The ability to generate pseudorandom samples from a N(μ,Σ) distribution, combined with the unbiasedness of (4.3), leads immediately to a multivariate extension of the univariate pseudo marginal approach introduced in algorithm 1.

Algorithm 2 [Multivariate Elliptical Pseudo Marginal MCMC]

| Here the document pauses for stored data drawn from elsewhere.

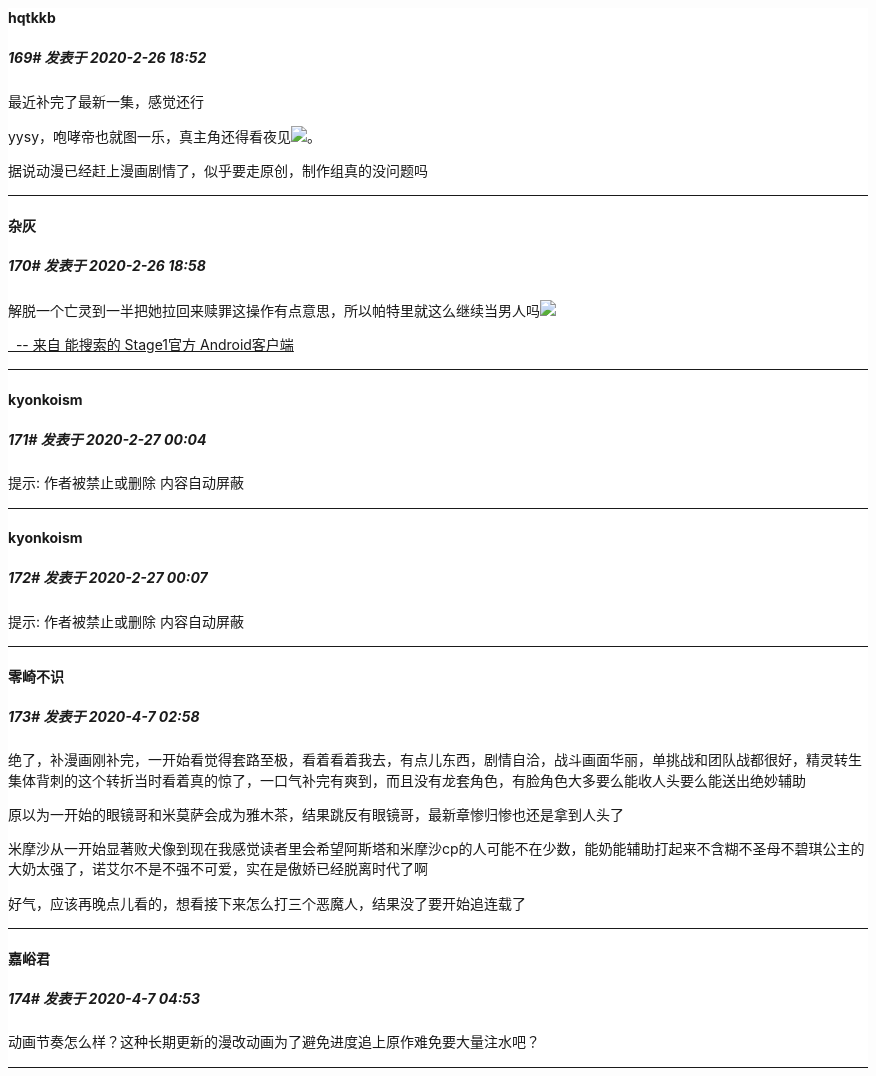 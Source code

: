 ####  hqtkkb  
##### 169#       发表于 2020-2-26 18:52

最近补完了最新一集，感觉还行

yysy，咆哮帝也就图一乐，真主角还得看夜见<img src="https://static.saraba1st.com/image/smiley/face2017/067.png" referrerpolicy="no-referrer">。

据说动漫已经赶上漫画剧情了，似乎要走原创，制作组真的没问题吗

*****

####  杂灰  
##### 170#       发表于 2020-2-26 18:58

解脱一个亡灵到一半把她拉回来赎罪这操作有点意思，所以帕特里就这么继续当男人吗<img src="https://static.saraba1st.com/image/smiley/face2017/068.png" referrerpolicy="no-referrer">

[  -- 来自 能搜索的 Stage1官方 Android客户端](https://www.coolapk.com/apk/140634)

*****

####  kyonkoism  
##### 171#       发表于 2020-2-27 00:04

提示: 作者被禁止或删除 内容自动屏蔽

*****

####  kyonkoism  
##### 172#       发表于 2020-2-27 00:07

提示: 作者被禁止或删除 内容自动屏蔽

*****

####  零崎不识  
##### 173#       发表于 2020-4-7 02:58

绝了，补漫画刚补完，一开始看觉得套路至极，看着看着我去，有点儿东西，剧情自洽，战斗画面华丽，单挑战和团队战都很好，精灵转生集体背刺的这个转折当时看着真的惊了，一口气补完有爽到，而且没有龙套角色，有脸角色大多要么能收人头要么能送出绝妙辅助

原以为一开始的眼镜哥和米莫萨会成为雅木茶，结果跳反有眼镜哥，最新章惨归惨也还是拿到人头了

米摩沙从一开始显著败犬像到现在我感觉读者里会希望阿斯塔和米摩沙cp的人可能不在少数，能奶能辅助打起来不含糊不圣母不碧琪公主的大奶太强了，诺艾尔不是不强不可爱，实在是傲娇已经脱离时代了啊

好气，应该再晚点儿看的，想看接下来怎么打三个恶魔人，结果没了要开始追连载了

*****

####  嘉峪君  
##### 174#       发表于 2020-4-7 04:53

动画节奏怎么样？这种长期更新的漫改动画为了避免进度追上原作难免要大量注水吧？

*****
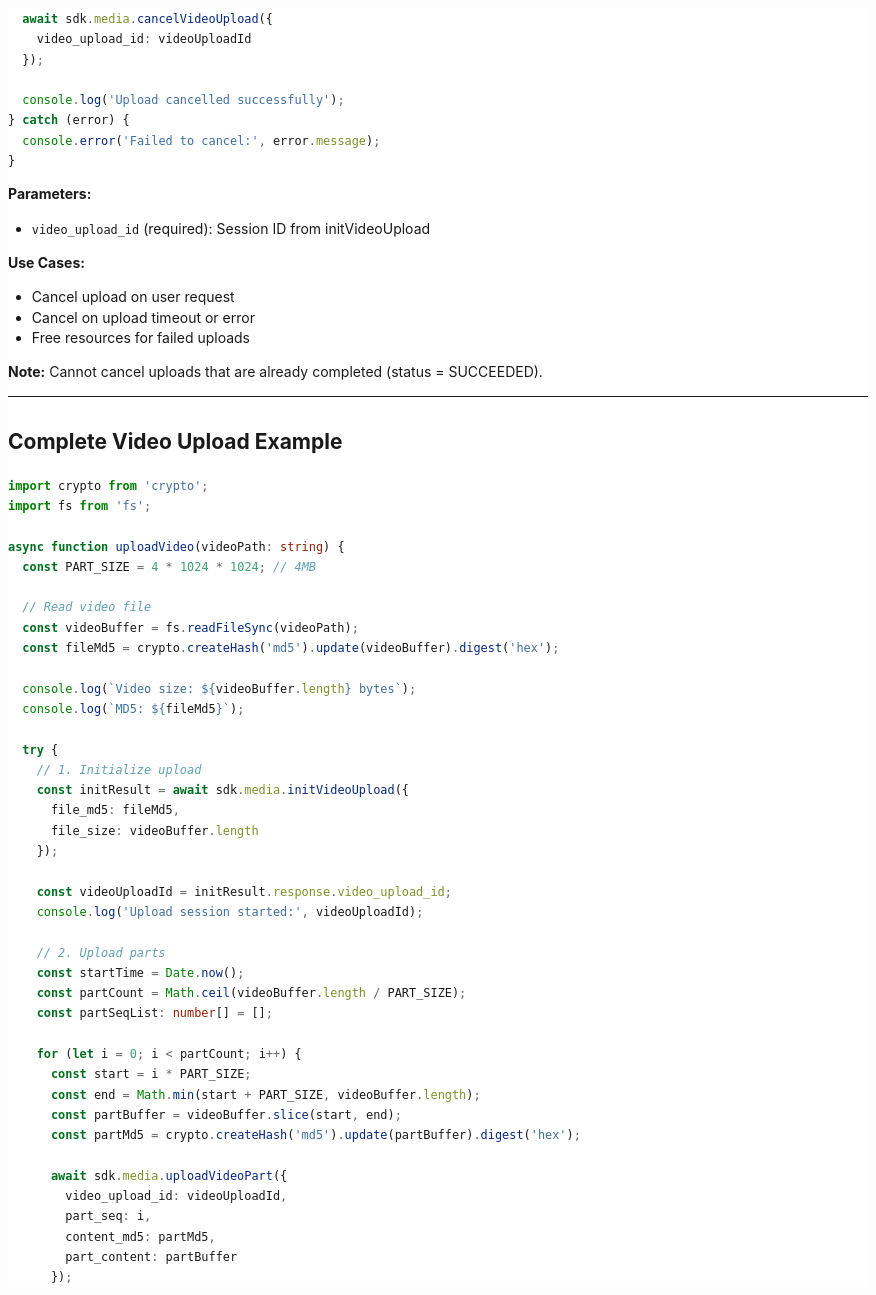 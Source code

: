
 ```typescript
  await sdk.media.cancelVideoUpload({
    video_upload_id: videoUploadId
  });
  
  console.log('Upload cancelled successfully');
} catch (error) {
  console.error('Failed to cancel:', error.message);
}
```

**Parameters:**
- `video_upload_id` (required): Session ID from initVideoUpload

**Use Cases:**
- Cancel upload on user request
- Cancel on upload timeout or error
- Free resources for failed uploads

**Note:** Cannot cancel uploads that are already completed (status = SUCCEEDED).

---

## Complete Video Upload Example

```typescript
import crypto from 'crypto';
import fs from 'fs';

async function uploadVideo(videoPath: string) {
  const PART_SIZE = 4 * 1024 * 1024; // 4MB
  
  // Read video file
  const videoBuffer = fs.readFileSync(videoPath);
  const fileMd5 = crypto.createHash('md5').update(videoBuffer).digest('hex');
  
  console.log(`Video size: ${videoBuffer.length} bytes`);
  console.log(`MD5: ${fileMd5}`);
  
  try {
    // 1. Initialize upload
    const initResult = await sdk.media.initVideoUpload({
      file_md5: fileMd5,
      file_size: videoBuffer.length
    });
    
    const videoUploadId = initResult.response.video_upload_id;
    console.log('Upload session started:', videoUploadId);
    
    // 2. Upload parts
    const startTime = Date.now();
    const partCount = Math.ceil(videoBuffer.length / PART_SIZE);
    const partSeqList: number[] = [];
    
    for (let i = 0; i < partCount; i++) {
      const start = i * PART_SIZE;
      const end = Math.min(start + PART_SIZE, videoBuffer.length);
      const partBuffer = videoBuffer.slice(start, end);
      const partMd5 = crypto.createHash('md5').update(partBuffer).digest('hex');
      
      await sdk.media.uploadVideoPart({
        video_upload_id: videoUploadId,
        part_seq: i,
        content_md5: partMd5,
        part_content: partBuffer
      });
``` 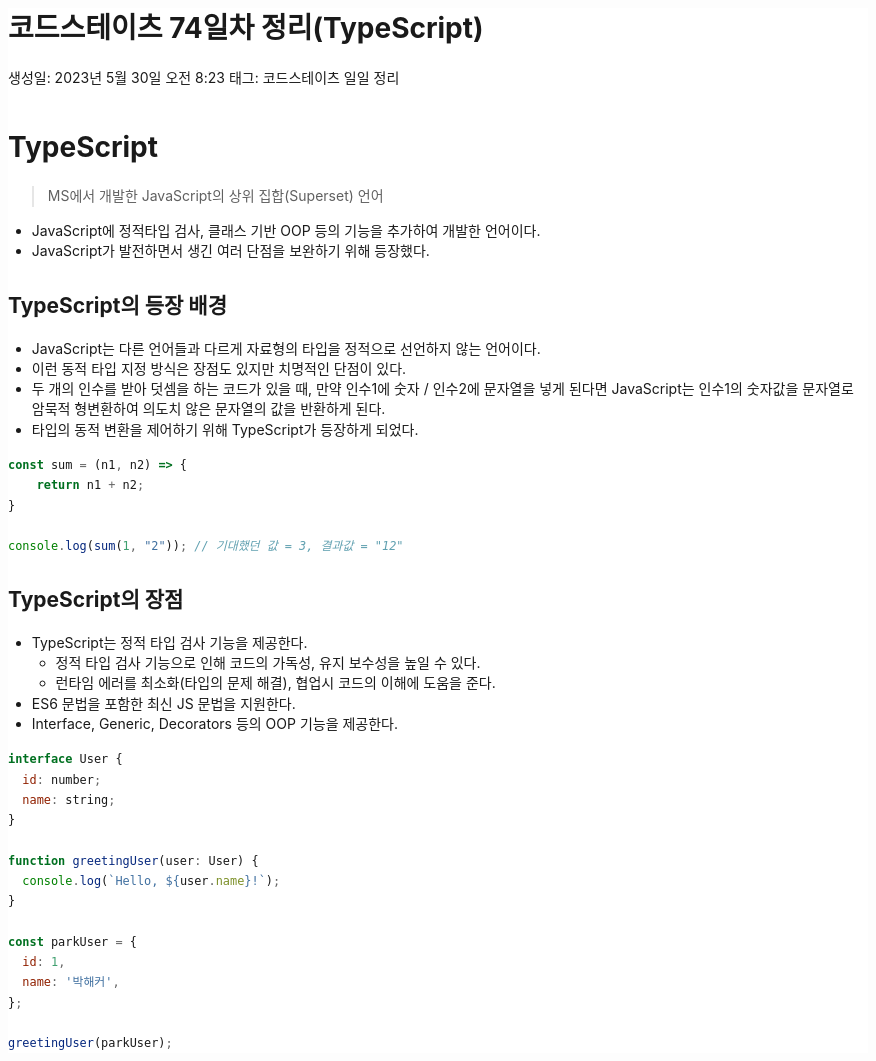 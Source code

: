 # 코드스테이츠 74일차 정리(TypeScript)

생성일: 2023년 5월 30일 오전 8:23
태그: 코드스테이츠 일일 정리

# TypeScript

> MS에서 개발한 JavaScript의 상위 집합(Superset) 언어
> 
- JavaScript에 정적타입 검사, 클래스 기반 OOP 등의 기능을 추가하여 개발한 언어이다.
- JavaScript가 발전하면서 생긴 여러 단점을 보완하기 위해 등장했다.

## TypeScript의 등장 배경

- JavaScript는 다른 언어들과 다르게 자료형의 타입을 정적으로 선언하지 않는 언어이다.
- 이런 동적 타입 지정 방식은 장점도 있지만 치명적인 단점이 있다.
- 두 개의 인수를 받아 덧셈을 하는 코드가 있을 때, 만약 인수1에 숫자 / 인수2에 문자열을 넣게 된다면 JavaScript는 인수1의 숫자값을 문자열로 암묵적 형변환하여 의도치 않은 문자열의 값을 반환하게 된다.
- 타입의 동적 변환을 제어하기 위해 TypeScript가 등장하게 되었다.

```jsx
const sum = (n1, n2) => {
	return n1 + n2;
}

console.log(sum(1, "2")); // 기대했던 값 = 3, 결과값 = "12"
```

## TypeScript의 장점

- TypeScript는 정적 타입 검사 기능을 제공한다.
    - 정적 타입 검사 기능으로 인해 코드의 가독성, 유지 보수성을 높일 수 있다.
    - 런타임 에러를 최소화(타입의 문제 해결), 협업시 코드의 이해에 도움을 준다.
- ES6 문법을 포함한 최신 JS 문법을 지원한다.
- Interface, Generic, Decorators 등의 OOP 기능을 제공한다.

```jsx
interface User {
  id: number;
  name: string;
}

function greetingUser(user: User) {
  console.log(`Hello, ${user.name}!`);
}

const parkUser = {
  id: 1,
  name: '박해커',
};

greetingUser(parkUser);
```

• 0From a prior distribution π(μ,Σ) select initial values for μ and Σ, simulate the p × n matrix X, and estimate the likelihood f (x|μ,Σ) using $\widehat{f}(x|\mu ,\sum )$ in (4.3).
• 1Propose new parameters using a transition kernel q(μ,Σ → μ′,Σ′).
• 2With μ′ and Σ′ simulate the p × n matrix X′ and estimate the proposed likelihood f (x|μ′,Σ′) using $\widehat{f}(x|\mu \prime ,{\sum }^{\prime })$ in (4.3).
• 3Accept the proposed move to μ′,Σ′ with probability $h((\mu ,\sum ),(\mu \prime ,{\sum }^{\prime }))=\text{min}\left[1,\frac{\widehat{f}(x|\mu \prime ,{\sum }^{\prime })\pi (\mu \prime ,{\sum }^{\prime })q(\mu \prime ,{\sum }^{\prime }\to \mu ,\sum )}{\widehat{f}(x|\mu ,\sum )\pi (\mu ,\sum )q(\mu ,\sum \to \mu \prime ,{\sum }^{\prime })}\right]$.
• 4If the move is accepted set (μ,Σ) = (μ′,Σ′) and $\widehat{f}(x|\mu ,\sum )=\widehat{f}(x|\mu \prime ,{\sum }^{\prime })$ then return to 1. If the move is not accepted simply return to 1. 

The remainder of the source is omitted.